◆ Records excerpted from a collection ◆
★ ★ ★ ★ ★ ★ ★

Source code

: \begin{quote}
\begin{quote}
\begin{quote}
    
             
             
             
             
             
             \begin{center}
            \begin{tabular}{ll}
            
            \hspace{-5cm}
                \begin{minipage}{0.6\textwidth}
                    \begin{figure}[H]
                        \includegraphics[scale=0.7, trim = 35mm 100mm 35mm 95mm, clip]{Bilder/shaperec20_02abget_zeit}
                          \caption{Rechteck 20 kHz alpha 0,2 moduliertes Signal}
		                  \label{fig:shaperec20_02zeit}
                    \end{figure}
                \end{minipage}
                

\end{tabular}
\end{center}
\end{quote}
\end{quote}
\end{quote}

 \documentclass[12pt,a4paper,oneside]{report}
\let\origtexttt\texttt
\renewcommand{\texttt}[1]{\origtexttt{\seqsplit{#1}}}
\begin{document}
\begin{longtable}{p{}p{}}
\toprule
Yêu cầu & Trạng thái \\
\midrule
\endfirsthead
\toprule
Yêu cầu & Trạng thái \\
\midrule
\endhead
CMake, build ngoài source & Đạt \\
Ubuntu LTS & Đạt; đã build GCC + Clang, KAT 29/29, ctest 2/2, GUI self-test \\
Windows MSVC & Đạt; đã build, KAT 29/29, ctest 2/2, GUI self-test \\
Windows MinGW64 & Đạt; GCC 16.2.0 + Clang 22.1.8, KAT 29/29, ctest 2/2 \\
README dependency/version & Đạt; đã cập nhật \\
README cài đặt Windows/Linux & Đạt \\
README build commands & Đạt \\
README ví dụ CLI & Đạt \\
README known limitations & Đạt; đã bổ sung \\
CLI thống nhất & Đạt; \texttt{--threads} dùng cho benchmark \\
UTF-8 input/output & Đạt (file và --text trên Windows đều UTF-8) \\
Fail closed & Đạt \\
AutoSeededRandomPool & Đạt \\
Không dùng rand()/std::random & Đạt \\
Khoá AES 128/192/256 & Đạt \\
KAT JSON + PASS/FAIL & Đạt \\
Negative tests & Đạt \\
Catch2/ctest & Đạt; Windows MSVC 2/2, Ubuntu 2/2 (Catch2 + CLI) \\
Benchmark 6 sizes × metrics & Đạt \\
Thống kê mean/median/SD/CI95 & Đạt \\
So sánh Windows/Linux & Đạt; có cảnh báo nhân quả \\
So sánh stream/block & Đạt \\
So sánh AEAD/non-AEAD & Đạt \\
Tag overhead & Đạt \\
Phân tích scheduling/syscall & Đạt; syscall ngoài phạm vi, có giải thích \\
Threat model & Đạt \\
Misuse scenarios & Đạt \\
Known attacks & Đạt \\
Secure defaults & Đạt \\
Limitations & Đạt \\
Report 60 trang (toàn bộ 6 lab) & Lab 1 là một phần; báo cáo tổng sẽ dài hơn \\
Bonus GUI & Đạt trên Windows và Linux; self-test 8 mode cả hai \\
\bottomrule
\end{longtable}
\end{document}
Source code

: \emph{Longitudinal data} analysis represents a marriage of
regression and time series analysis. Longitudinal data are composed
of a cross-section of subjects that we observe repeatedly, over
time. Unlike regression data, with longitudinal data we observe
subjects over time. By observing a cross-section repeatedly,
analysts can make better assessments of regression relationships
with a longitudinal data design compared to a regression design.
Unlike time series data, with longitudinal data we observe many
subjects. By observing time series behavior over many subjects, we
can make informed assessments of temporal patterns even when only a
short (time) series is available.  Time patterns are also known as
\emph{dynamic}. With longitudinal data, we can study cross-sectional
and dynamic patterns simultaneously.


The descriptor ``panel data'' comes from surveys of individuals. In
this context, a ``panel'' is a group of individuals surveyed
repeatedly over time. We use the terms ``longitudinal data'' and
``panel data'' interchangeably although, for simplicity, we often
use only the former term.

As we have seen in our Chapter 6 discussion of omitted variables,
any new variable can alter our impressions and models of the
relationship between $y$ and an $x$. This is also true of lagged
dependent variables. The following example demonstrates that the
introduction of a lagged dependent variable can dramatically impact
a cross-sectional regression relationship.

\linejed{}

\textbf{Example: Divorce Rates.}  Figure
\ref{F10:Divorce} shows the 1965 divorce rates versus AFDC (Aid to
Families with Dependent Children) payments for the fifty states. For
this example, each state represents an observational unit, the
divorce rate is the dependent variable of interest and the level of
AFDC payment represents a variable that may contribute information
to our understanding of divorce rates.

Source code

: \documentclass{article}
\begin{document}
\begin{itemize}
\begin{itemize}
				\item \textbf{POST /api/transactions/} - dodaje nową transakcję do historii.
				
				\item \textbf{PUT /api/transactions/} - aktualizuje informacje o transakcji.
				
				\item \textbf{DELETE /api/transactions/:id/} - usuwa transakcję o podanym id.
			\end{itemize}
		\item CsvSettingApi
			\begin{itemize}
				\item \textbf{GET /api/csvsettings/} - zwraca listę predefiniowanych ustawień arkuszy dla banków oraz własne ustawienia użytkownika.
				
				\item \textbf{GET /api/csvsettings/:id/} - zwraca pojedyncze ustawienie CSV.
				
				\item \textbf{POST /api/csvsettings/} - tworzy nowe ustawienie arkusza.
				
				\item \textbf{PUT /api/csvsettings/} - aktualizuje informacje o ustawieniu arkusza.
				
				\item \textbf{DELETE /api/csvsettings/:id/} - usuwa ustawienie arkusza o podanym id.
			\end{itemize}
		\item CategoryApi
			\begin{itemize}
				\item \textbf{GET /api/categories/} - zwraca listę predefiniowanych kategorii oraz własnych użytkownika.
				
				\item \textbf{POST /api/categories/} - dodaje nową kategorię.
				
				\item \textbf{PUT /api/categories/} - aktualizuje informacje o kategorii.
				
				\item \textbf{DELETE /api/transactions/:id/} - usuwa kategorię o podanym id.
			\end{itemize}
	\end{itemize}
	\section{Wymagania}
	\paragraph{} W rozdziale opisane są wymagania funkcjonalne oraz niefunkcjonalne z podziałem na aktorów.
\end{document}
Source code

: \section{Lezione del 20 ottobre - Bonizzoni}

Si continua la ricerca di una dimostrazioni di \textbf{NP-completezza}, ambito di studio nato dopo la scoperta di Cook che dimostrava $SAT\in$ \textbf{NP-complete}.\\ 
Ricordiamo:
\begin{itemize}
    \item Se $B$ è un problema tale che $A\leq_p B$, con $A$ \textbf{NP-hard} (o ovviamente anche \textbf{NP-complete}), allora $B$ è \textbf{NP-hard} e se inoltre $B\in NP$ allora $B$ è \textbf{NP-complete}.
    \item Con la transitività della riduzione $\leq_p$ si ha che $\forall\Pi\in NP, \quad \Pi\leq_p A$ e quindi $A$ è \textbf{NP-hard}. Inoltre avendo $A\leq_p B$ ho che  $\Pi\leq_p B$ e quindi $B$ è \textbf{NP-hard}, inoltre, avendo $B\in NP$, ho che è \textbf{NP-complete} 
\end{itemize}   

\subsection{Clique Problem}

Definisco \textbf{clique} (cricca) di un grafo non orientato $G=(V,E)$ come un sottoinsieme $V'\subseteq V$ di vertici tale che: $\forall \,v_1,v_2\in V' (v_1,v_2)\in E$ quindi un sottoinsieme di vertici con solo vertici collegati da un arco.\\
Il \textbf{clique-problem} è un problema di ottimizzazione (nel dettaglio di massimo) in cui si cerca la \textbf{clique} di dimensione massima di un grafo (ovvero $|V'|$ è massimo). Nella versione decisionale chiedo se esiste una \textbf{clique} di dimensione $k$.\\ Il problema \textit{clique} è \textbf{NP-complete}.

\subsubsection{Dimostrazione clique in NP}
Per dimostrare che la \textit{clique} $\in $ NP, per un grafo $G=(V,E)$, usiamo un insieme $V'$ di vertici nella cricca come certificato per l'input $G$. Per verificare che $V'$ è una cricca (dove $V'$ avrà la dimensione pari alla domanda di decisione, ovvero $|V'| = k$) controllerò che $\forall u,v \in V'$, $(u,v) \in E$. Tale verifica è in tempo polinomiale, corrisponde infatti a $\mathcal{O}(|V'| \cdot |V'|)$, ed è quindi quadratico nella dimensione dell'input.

★ ★ ★ ★ ★ ★ ★

◆ Action item ◆
Please return only the lines from the one that contains "da un arco.\\" through the final line of the entries, each exactly as written.

◆ Written solution ◆
Definisco \textbf{clique} (cricca) di un grafo non orientato $G=(V,E)$ come un sottoinsieme $V'\subseteq V$ di vertici tale che: $\forall \,v_1,v_2\in V' (v_1,v_2)\in E$ quindi un sottoinsieme di vertici con solo vertici collegati da un arco.\\
Il \textbf{clique-problem} è un problema di ottimizzazione (nel dettaglio di massimo) in cui si cerca la \textbf{clique} di dimensione massima di un grafo (ovvero $|V'|$ è massimo). Nella versione decisionale chiedo se esiste una \textbf{clique} di dimensione $k$.\\ Il problema \textit{clique} è \textbf{NP-complete}.

\subsubsection{Dimostrazione clique in NP}
Per dimostrare che la \textit{clique} $\in $ NP, per un grafo $G=(V,E)$, usiamo un insieme $V'$ di vertici nella cricca come certificato per l'input $G$. Per verificare che $V'$ è una cricca (dove $V'$ avrà la dimensione pari alla domanda di decisione, ovvero $|V'| = k$) controllerò che $\forall u,v \in V'$, $(u,v) \in E$. Tale verifica è in tempo polinomiale, corrisponde infatti a $\mathcal{O}(|V'| \cdot |V'|)$, ed è quindi quadratico nella dimensione dell'input.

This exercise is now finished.